Interesting Information On Background Of Wedding Dress
Ancient brides used to dress up in brightly colored wedding garments. Effervescent colors symbolized the happiness of the bride. Things changed in the medieval times, when marriages started to mean the bondage between not only two individuals, but also between two families, two businesses and even two countries. Brides of this era cautiously dressed as they singularly represented the whole community.
Medieval brides from well-to-do families wore rich colors and luxurious fabrics, like furs, velvet and silk. Those from middle class families wore stuff that was a copy of the elegant styles of the richer class. The trend continued for a few years and the wedding dress became a symbol of the social status of the family.
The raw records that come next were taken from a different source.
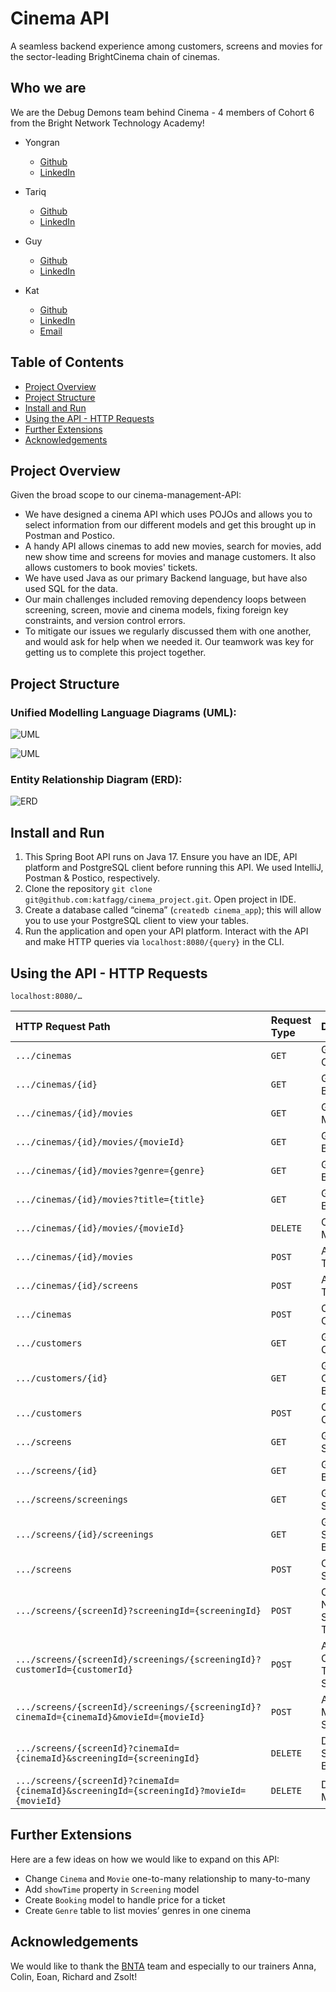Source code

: # Cinema API

A seamless backend experience among customers, screens and movies for the sector-leading BrightCinema chain of cinemas.

## Who we are
We are the Debug Demons team behind Cinema - 4 members of Cohort 6 from the Bright Network Technology Academy!

- Yongran
	- [Github](https://github.com/YoyoMai98)
	- [LinkedIn](https://www.linkedin.com/in/yongran-mai/)

- Tariq
	- [Github](https://github.com/Tariq-Hennache)
	- [LinkedIn](https://www.linkedin.com/in/tariq-hennache/)
- Guy
	- [Github](https://github.com/GuyTheCoder)
	- [LinkedIn](https://www.linkedin.com/in/guy-chalk/)
- Kat
	- [Github](https://github.com/katfagg)
	- [LinkedIn](https://www.linkedin.com/in/katfagg/)
	- [Email](katjfagg@gmail.com)


## Table of Contents
- [Project Overview](#project-overview)
- [Project Structure](#project-structure)
- [Install and Run](#install-and-run)
- [Using the API - HTTP Requests](#using-the-api---http-request)
- [Further Extensions](#further-extensions)
- [Acknowledgements](#acknowledgments)


## Project Overview
Given the broad scope to our cinema-management-API:
- We have designed a cinema API which uses POJOs and allows you to select information from our different models and get this brought up in Postman and Postico.
- A handy API allows cinemas to add new movies, search for movies, add new show time and screens for movies and manage customers. It also allows customers to book movies' tickets.
- We have used Java as our primary Backend language, but have also used SQL for the data.
- Our main challenges included removing dependency loops between screening, screen, movie and cinema models, fixing foreign key constraints, and version control errors. 
- To mitigate our issues we regularly discussed them with one another, and would ask for help when we needed it. Our teamwork was key for getting us to complete this project together.

## Project Structure
### Unified Modelling Language Diagrams (UML):

![UML](https://github.com/katfagg/cinema_project/blob/main/Class%20Diagram%20Final.png)

![UML](https://github.com/katfagg/cinema_project/blob/main/UML%20Final.png)

### Entity Relationship Diagram (ERD):

![ERD](https://github.com/katfagg/cinema_project/blob/main/ERD%20Final.png)

## Install and Run

1. This Spring Boot API runs on Java 17. Ensure you have an IDE, API platform and PostgreSQL client before running this API. We used IntelliJ, Postman & Postico, respectively. 
2. Clone the repository `git clone git@github.com:katfagg/cinema_project.git`. Open project in IDE.
3. Create a database called “cinema” (`createdb cinema_app`); this will allow you to use your PostgreSQL client to view your tables.
4. Run the application and open your API platform. Interact with the API and make HTTP queries via `localhost:8080/{query}` in the CLI.


## Using the API - HTTP Requests

`localhost:8080/…`

| HTTP Request Path                                                        | Request Type | Description                                      |
|:-------------------------------------------------------------------------|:-------------|:-------------------------------------------------|
| `.../cinemas` |`GET` | Get All Cinemas |
|`.../cinemas/{id}`| `GET` | Get Cinema By ID |
|`.../cinemas/{id}/movies` |`GET` | Get All Movies  |
|`.../cinemas/{id}/movies/{movieId}`|`GET`| Get Movie By ID|
|`.../cinemas/{id}/movies?genre={genre}`|`GET`| Get Movie By Genre |
|`.../cinemas/{id}/movies?title={title}`|`GET`| Get Movie By Title|
| `.../cinemas/{id}/movies/{movieId}`  | `DELETE`  | Cancel Movie  |
| `.../cinemas/{id}/movies`  | `POST`  | Add Movie To Cinema  |
| `.../cinemas/{id}/screens`  | `POST`  | Add Screen To Cinema |
| `.../cinemas`  | `POST`  | Create Cinema  |
| `.../customers` | `GET` | Get All Customers |
|`.../customers/{id}` | `GET` | Get Customer By ID |
| `.../customers` | `POST` | Create New Customers |
| `.../screens` | `GET` | Get All Screens 
| `.../screens/{id}` | `GET` | Get Screen By ID |
| `.../screens/screenings` | `GET` | Get All Screenings |
| `.../screens/{id}/screenings` | `GET` | Get Screening By ID |
| `.../screens` | `POST` | Create New Screen |
| `.../screens/{screenId}?screeningId={screeningId}` | `POST` | Create/Add New Screening To Screen |
| `.../screens/{screenId}/screenings/{screeningId}?customerId={customerId}` | `POST` | Add New Customer To Screening |
| `.../screens/{screenId}/screenings/{screeningId}?cinemaId={cinemaId}&movieId={movieId}` | `POST` | Add New Movie To Screening |
| `.../screens/{screenId}?cinemaId={cinemaId}&screeningId={screeningId}` | `DELETE` | Delete Screening By ID |
| `.../screens/{screenId}?cinemaId={cinemaId}&screeningId={screeningId}?movieId={movieId}` | `DELETE` | Delete Movie By ID |


## Further Extensions
Here are a few ideas on how we would like to expand on this API:
- Change `Cinema` and `Movie` one-to-many relationship to many-to-many
- Add `showTime` property in `Screening` model
- Create `Booking` model to handle price for a ticket
- Create `Genre` table to list movies’ genres in one cinema


## Acknowledgements
We would like to thank the [BNTA](https://techacademy.brightnetwork.co.uk/) team and especially to our trainers Anna, Colin, Eoan, Richard and Zsolt!
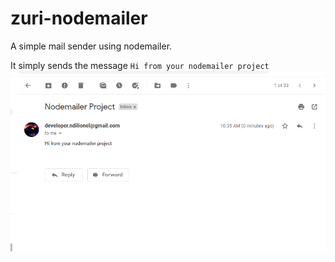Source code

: # zuri-nodemailer
A simple mail sender using nodemailer.

It simply sends the message `Hi from your nodemailer project`
![image](./capture.PNG)
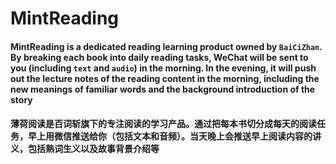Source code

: # MintReading
#### MintReading is a dedicated reading learning product owned by `BaiCiZhan`. By breaking each book into daily reading tasks, WeChat will be sent to you (including `text` and `audio`) in the morning. In the evening, it will push out the lecture notes of the reading content in the morning, including the new meanings of familiar words and the background introduction of the story

#### 薄荷阅读是百词斩旗下的专注阅读的学习产品。通过把每本书切分成每天的阅读任务，早上用微信推送给你（包括文本和音频）。当天晚上会推送早上阅读内容的讲义，包括熟词生义以及故事背景介绍等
The more material used, the more sleeves, the longer the train, the richer the bride’s family was assumed to be.
While the rich used the power of money to get the best possible dress from the market, brides from the poor family wore their church dress for their wedding. The trend of white wedding attire was started by Queen Victoria. It was in 1840 and Queen Victoria married Prince Albert of Saxe, wearing a white wedding gown. White came as a big, but pleasant surprise to everyone. Soon, brides from all over Europe and America began wearing white wedding dresses as well.
While there were some who preferred vibrant colors, white definitely had seeped into the minds of people. By the end of the century, white had become the color of the wedding dress. Various trends and styles were adopted to make the dress a perfect bliss on the D-Day. However, more changes were in store. During the Great Depression and World War II, the eternal white dress was replaced by the church dress.
People thought that it was not the appropriate to wear lavish dresses, when there was grief all around. After the war ended, luxurious wedding dresses in white jumped back into the center stage. With time, shades of white, cream, off white or ivory became acceptable as wedding dress colors. Today brides’ dresses have adopted varied dressing styles. From the timeless white to the Hawaiian beach dress, the options are endless.